Top of GIVEN RECORDS

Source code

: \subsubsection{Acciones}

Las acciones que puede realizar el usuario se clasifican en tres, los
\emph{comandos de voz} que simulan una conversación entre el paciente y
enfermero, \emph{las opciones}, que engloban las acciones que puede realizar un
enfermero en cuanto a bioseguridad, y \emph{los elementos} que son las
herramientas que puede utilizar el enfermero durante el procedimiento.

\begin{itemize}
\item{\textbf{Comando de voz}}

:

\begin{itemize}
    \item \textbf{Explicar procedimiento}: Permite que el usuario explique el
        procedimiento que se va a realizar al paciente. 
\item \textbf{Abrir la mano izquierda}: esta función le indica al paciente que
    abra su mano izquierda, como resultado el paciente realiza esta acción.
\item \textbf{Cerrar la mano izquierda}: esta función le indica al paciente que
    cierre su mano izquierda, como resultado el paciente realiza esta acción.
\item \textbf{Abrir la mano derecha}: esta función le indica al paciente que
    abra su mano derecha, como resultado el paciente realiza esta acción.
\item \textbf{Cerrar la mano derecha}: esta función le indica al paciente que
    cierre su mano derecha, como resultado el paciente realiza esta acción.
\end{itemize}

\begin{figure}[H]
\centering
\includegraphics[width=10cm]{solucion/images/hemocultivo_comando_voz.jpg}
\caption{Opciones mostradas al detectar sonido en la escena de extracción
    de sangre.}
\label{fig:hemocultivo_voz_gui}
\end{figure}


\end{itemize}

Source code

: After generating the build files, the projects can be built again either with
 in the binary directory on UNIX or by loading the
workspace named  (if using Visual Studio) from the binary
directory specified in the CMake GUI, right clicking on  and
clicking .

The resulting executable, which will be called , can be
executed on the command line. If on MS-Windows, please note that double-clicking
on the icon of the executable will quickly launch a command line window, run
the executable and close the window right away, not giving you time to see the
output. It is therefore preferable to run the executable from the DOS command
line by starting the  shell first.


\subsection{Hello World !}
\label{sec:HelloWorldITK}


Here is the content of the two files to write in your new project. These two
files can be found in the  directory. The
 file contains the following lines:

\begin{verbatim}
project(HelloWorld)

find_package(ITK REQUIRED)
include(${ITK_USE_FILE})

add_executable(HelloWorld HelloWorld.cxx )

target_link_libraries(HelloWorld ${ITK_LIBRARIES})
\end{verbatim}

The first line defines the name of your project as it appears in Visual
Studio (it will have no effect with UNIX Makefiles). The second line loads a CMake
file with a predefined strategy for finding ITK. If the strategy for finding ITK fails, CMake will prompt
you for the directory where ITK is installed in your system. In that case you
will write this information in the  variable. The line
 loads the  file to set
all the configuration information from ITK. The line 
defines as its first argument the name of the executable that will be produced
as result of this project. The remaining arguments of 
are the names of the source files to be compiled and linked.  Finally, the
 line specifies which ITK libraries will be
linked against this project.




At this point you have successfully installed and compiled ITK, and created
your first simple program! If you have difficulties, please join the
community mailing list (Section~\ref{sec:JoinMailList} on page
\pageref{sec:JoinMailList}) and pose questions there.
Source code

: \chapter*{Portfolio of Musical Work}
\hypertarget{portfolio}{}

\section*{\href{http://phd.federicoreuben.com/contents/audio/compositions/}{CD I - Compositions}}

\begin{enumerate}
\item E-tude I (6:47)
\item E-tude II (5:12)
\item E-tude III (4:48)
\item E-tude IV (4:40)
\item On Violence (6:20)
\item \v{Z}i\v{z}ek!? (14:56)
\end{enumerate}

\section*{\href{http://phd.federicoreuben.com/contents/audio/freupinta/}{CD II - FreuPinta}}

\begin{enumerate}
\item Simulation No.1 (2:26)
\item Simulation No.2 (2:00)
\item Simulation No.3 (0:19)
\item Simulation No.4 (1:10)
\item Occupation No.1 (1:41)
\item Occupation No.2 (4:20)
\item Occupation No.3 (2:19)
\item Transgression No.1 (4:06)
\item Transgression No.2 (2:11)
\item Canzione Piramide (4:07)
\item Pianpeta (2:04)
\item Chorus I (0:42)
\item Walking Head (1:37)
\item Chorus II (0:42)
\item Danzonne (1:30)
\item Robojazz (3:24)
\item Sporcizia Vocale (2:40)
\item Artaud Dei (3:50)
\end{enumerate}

Bottom of GIVEN RECORDS

— WORK INSTRUCTIONS —
Give again exactly, and only, the lines above starting at the one with "output. It is" and ending at the one with "E-tude IV (4:40)".

— RESPONSE TO THIS TASK —
output. It is therefore preferable to run the executable from the DOS command
line by starting the  shell first.


\subsection{Hello World !}
\label{sec:HelloWorldITK}


Here is the content of the two files to write in your new project. These two
files can be found in the  directory. The
 file contains the following lines:

\begin{verbatim}
project(HelloWorld)

find_package(ITK REQUIRED)
include(${ITK_USE_FILE})

add_executable(HelloWorld HelloWorld.cxx )

target_link_libraries(HelloWorld ${ITK_LIBRARIES})
\end{verbatim}

The first line defines the name of your project as it appears in Visual
Studio (it will have no effect with UNIX Makefiles). The second line loads a CMake
file with a predefined strategy for finding ITK. If the strategy for finding ITK fails, CMake will prompt
you for the directory where ITK is installed in your system. In that case you
will write this information in the  variable. The line
 loads the  file to set
all the configuration information from ITK. The line 
defines as its first argument the name of the executable that will be produced
as result of this project. The remaining arguments of 
are the names of the source files to be compiled and linked.  Finally, the
 line specifies which ITK libraries will be
linked against this project.




At this point you have successfully installed and compiled ITK, and created
your first simple program! If you have difficulties, please join the
community mailing list (Section~\ref{sec:JoinMailList} on page
\pageref{sec:JoinMailList}) and pose questions there.
Source code

: \chapter*{Portfolio of Musical Work}
\hypertarget{portfolio}{}

\section*{\href{http://phd.federicoreuben.com/contents/audio/compositions/}{CD I - Compositions}}

\begin{enumerate}
\item E-tude I (6:47)
\item E-tude II (5:12)
\item E-tude III (4:48)
\item E-tude IV (4:40)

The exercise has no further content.